Task objective: Every line in the data below that includes "disk" belongs in the answer, copied as it stands.

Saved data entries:

▼

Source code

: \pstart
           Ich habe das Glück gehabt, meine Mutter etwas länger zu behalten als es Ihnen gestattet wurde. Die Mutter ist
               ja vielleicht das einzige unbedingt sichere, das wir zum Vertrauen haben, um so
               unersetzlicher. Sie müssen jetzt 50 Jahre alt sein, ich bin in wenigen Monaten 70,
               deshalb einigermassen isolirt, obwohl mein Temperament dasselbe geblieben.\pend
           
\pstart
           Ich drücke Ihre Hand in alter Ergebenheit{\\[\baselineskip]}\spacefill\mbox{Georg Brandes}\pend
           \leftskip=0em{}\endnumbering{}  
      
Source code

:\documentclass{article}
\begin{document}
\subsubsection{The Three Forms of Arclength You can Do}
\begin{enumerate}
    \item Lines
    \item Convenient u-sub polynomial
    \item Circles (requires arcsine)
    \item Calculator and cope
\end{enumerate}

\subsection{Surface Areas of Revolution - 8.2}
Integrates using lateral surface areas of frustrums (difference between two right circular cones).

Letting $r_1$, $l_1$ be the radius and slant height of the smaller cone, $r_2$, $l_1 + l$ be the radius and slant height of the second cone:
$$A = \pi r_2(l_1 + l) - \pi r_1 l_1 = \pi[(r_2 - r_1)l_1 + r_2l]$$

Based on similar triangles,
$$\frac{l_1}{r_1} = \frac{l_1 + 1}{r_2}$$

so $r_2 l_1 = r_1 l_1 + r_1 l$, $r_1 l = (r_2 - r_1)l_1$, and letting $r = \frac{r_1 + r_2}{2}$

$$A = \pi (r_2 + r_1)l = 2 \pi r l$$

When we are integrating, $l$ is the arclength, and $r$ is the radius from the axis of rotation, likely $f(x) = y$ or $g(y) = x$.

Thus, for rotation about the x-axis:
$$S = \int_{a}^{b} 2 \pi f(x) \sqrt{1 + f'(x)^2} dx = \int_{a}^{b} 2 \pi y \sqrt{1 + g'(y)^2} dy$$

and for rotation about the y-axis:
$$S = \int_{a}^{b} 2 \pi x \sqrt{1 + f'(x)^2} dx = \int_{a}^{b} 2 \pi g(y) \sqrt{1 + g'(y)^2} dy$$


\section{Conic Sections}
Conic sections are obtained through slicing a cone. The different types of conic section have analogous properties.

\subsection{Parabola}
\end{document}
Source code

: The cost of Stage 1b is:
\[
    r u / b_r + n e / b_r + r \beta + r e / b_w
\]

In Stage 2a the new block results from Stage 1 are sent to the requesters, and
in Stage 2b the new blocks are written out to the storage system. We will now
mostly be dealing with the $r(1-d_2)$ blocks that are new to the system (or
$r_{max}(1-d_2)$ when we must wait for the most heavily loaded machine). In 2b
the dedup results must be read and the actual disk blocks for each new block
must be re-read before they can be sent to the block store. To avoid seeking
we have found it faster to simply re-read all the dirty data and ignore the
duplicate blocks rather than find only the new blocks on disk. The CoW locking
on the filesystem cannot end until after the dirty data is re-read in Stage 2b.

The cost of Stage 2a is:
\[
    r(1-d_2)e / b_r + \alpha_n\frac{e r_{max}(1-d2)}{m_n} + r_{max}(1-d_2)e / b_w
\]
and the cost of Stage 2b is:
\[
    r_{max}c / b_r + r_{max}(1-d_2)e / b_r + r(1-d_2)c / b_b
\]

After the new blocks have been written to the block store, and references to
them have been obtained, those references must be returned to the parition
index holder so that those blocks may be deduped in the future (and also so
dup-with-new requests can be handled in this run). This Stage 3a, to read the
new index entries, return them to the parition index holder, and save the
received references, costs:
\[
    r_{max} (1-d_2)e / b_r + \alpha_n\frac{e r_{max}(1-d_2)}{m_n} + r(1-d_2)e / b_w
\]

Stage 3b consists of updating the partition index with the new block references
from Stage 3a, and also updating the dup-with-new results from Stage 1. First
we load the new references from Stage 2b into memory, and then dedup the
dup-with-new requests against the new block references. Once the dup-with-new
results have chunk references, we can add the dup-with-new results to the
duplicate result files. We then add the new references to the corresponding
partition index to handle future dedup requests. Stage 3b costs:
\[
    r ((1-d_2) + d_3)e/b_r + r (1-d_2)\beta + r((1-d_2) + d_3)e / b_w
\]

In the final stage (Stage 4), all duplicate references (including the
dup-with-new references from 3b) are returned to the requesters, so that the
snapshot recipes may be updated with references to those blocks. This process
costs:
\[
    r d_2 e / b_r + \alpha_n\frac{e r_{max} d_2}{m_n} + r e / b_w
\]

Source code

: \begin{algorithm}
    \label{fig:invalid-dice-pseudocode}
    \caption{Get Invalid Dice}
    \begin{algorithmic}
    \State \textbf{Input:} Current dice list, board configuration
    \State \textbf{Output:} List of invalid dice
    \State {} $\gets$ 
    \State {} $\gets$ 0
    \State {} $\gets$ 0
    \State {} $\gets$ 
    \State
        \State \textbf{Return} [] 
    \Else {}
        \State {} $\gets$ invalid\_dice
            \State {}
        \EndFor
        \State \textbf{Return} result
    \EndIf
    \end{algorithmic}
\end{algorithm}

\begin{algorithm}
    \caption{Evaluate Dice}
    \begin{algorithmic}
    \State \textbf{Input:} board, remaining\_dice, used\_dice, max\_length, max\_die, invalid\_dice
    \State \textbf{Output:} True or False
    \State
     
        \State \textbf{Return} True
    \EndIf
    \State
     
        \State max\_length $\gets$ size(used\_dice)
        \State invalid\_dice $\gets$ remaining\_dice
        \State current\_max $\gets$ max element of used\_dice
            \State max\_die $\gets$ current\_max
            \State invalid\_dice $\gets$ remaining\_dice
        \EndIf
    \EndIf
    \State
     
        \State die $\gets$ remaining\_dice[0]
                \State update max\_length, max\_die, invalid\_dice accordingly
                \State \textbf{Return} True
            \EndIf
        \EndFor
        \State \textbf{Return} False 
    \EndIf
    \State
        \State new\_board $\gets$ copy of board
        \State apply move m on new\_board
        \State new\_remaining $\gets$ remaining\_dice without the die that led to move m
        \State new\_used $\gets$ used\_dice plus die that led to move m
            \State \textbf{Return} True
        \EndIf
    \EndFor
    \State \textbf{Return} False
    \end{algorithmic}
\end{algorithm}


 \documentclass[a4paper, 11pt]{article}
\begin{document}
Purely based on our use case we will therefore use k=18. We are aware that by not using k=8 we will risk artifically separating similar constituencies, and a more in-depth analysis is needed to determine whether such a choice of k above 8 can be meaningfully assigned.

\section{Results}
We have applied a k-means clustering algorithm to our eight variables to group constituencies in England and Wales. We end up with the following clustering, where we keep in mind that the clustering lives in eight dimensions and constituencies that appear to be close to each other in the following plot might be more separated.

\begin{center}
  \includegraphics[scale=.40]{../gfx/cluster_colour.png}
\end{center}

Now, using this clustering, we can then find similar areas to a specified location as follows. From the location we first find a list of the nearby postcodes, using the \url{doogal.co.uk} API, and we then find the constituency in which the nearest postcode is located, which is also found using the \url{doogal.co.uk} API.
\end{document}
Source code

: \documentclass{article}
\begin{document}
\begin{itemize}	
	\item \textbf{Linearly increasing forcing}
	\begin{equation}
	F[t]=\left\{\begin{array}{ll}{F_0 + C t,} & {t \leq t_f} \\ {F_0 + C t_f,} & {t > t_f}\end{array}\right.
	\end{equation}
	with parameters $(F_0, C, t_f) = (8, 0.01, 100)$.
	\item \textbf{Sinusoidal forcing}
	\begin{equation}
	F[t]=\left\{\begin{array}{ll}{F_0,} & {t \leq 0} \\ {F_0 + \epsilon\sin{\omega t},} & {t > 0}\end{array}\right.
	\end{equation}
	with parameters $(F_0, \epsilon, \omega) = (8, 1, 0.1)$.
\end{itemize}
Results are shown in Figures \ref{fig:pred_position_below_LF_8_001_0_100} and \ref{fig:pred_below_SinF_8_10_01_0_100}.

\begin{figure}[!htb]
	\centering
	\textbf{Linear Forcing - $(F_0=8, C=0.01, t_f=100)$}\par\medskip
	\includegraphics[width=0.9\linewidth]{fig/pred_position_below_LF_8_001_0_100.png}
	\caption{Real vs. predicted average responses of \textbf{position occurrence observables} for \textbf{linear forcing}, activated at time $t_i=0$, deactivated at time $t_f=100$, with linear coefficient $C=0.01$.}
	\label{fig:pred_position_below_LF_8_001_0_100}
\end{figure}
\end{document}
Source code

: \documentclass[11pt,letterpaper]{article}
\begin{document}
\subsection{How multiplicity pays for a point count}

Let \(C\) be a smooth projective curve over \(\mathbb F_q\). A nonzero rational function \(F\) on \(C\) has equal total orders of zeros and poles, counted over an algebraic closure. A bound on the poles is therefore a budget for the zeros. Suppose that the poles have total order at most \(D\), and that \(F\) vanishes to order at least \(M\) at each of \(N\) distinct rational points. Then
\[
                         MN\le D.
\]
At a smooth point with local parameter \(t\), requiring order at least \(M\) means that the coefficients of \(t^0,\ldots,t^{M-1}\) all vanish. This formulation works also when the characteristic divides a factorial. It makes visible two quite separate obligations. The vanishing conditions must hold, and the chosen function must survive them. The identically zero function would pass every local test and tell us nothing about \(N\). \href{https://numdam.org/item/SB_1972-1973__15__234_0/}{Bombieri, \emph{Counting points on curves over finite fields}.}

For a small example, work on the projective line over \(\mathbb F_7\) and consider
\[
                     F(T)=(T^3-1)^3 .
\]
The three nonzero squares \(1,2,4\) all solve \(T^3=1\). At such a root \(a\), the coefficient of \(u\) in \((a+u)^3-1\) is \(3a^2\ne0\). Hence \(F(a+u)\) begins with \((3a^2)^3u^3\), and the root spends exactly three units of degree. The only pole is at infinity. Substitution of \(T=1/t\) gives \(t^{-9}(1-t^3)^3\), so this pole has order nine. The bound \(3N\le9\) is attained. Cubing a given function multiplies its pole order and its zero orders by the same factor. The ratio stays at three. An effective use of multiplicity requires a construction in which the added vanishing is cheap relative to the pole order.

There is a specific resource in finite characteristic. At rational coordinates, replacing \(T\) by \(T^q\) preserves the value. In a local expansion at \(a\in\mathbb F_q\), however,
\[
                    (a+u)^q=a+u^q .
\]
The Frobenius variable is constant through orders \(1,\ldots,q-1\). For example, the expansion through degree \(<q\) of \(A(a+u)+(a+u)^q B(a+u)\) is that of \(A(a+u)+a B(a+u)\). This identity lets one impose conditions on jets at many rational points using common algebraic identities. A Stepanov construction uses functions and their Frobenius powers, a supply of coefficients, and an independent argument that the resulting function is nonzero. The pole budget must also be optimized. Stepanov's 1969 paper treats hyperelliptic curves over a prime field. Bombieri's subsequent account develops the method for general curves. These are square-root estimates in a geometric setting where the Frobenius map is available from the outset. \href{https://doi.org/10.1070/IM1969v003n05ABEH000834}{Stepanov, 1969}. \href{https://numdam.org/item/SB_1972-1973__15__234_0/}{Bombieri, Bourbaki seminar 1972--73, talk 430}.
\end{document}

▲

Answer to the problem:
the dedup results must be read and the actual disk blocks for each new block
duplicate blocks rather than find only the new blocks on disk. The CoW locking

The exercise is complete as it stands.